Saturday, January 31, 2009

Great Poem: Ted Hughes's "Perfect Light"

Ted Hughes had quite a rough life. I know there are feminists out there who would accuse him of murder because of his infidelity toward Sylvia Plath and her subsequent suicide. This, I think, is insane. Plath had attempted suicide before she even knew Hughes and had obvious emotional problems.

Anyway, after Plath committed suicide, 6 years later, Hughes second wife committed suicide in the same way: by sticking her head in an oven. Two spouses committing suicide? That's not easy to deal with.

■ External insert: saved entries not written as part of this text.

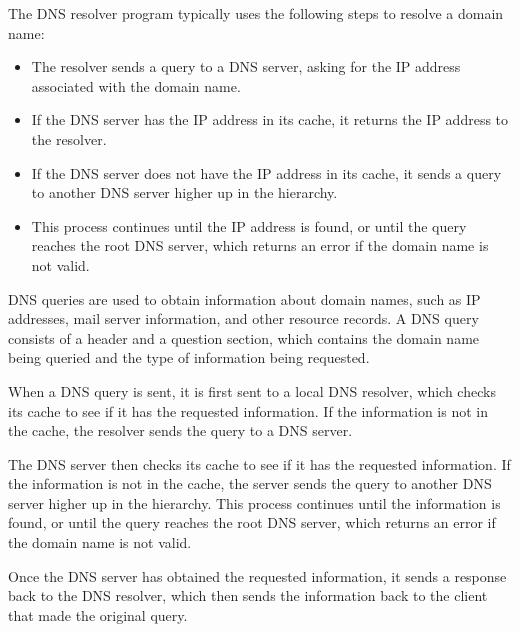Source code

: \documentclass[a4paper, 11pt]{article}
\begin{document}
        The DNS resolver program typically uses the following steps to resolve a domain name:
        \begin{itemize}
            \item The resolver sends a query to a DNS server, asking for the IP address associated with the domain name.
            \item If the DNS server has the IP address in its cache, it returns the IP address to the resolver.
            \item If the DNS server does not have the IP address in its cache, it sends a query to another DNS server higher up in the hierarchy.
            \item This process continues until the IP address is found, or until the query reaches the root DNS server, 
                which returns an error if the domain name is not valid.
        \end{itemize}


        DNS queries are used to obtain information about domain names, such as IP addresses, mail server information, and other resource records.
        A DNS query consists of a header and a question section, which contains the domain name being queried and the type of information being requested.

        When a DNS query is sent, it is first sent to a local DNS resolver, which checks its cache to see if it has the requested information.
        If the information is not in the cache, the resolver sends the query to a DNS server.

        The DNS server then checks its cache to see if it has the requested information.
        If the information is not in the cache, the server sends the query to another DNS server higher up in the hierarchy.
        This process continues until the information is found, or until the query reaches the root DNS server, which returns an error if the domain name is not valid.

        Once the DNS server has obtained the requested information, it sends a response back to the DNS resolver, 
        which then sends the information back to the client that made the original query.
\end{document}
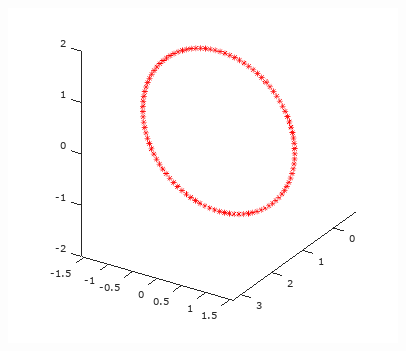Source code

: \documentclass[12pt]{article}
\begin{document}
\begin{minipage}{\textwidth}
\begin{figure}[H]
			\includegraphics[scale=0.5]{primer6_4} 
		\end{figure}
	\end{minipage}
	
\end{document}
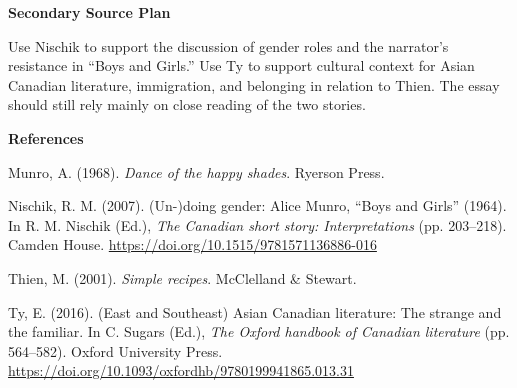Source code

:\documentclass[12pt]{article}
\begin{document}
\textbf{Secondary Source Plan}

Use Nischik to support the discussion of gender roles and the narrator's resistance in ``Boys and Girls.'' Use Ty to support cultural context for Asian Canadian literature, immigration, and belonging in relation to Thien. The essay should still rely mainly on close reading of the two stories.

\clearpage
\begin{center}
\textbf{References}
\end{center}
\raggedright

\hangindent=0.5in\noindent Munro, A. (1968). \textit{Dance of the happy shades}. Ryerson Press.

\hangindent=0.5in\noindent Nischik, R. M. (2007). (Un-)doing gender: Alice Munro, ``Boys and Girls'' (1964). In R. M. Nischik (Ed.), \textit{The Canadian short story: Interpretations} (pp. 203--218). Camden House. \url{https://doi.org/10.1515/9781571136886-016}

\hangindent=0.5in\noindent Thien, M. (2001). \textit{Simple recipes}. McClelland \& Stewart.

\hangindent=0.5in\noindent Ty, E. (2016). (East and Southeast) Asian Canadian literature: The strange and the familiar. In C. Sugars (Ed.), \textit{The Oxford handbook of Canadian literature} (pp. 564--582). Oxford University Press. \url{https://doi.org/10.1093/oxfordhb/9780199941865.013.31}
\end{document}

The poem below is about a picture Hughes took of Sylvia Plath with her daughter and son. It's striking not only its bare honesty about his relationship with Plath-- something he never discussed publicly-- but because of its intense yet simple imagery. Just pay attention to the image of the daffodil. It's brilliant.



Perfect Light
by Ted Hughes

There you are, in all your innocence,
Sitting among your daffodils, as in a picture
Posed as for the title: 'Innocence'.
Perfect light in your face lights it up
Like a daffodil. Like any one of those daffodils
It was to be your only April on earth
Among your daffodils. In your arms,
Like a teddy bear, your new son,
Only a few weeks into his innocence,
Mother and infant, as in the Holy portrait.
And beside you, laughing up at you,
Your daughter, barely two. Like a daffodil
You turn your face down to her, saying something.
Your words were lost in the camera.

And the knowledge
Inside the hill on which you are sitting.
A moated fort hill, bigger than your house,
Failed to reach the picture. While your next moment,
Coming towards you like an infantryman
Returning slowly out of no-man's-land,
Bowed under something, never reached you—
Simply melted into the perfect light.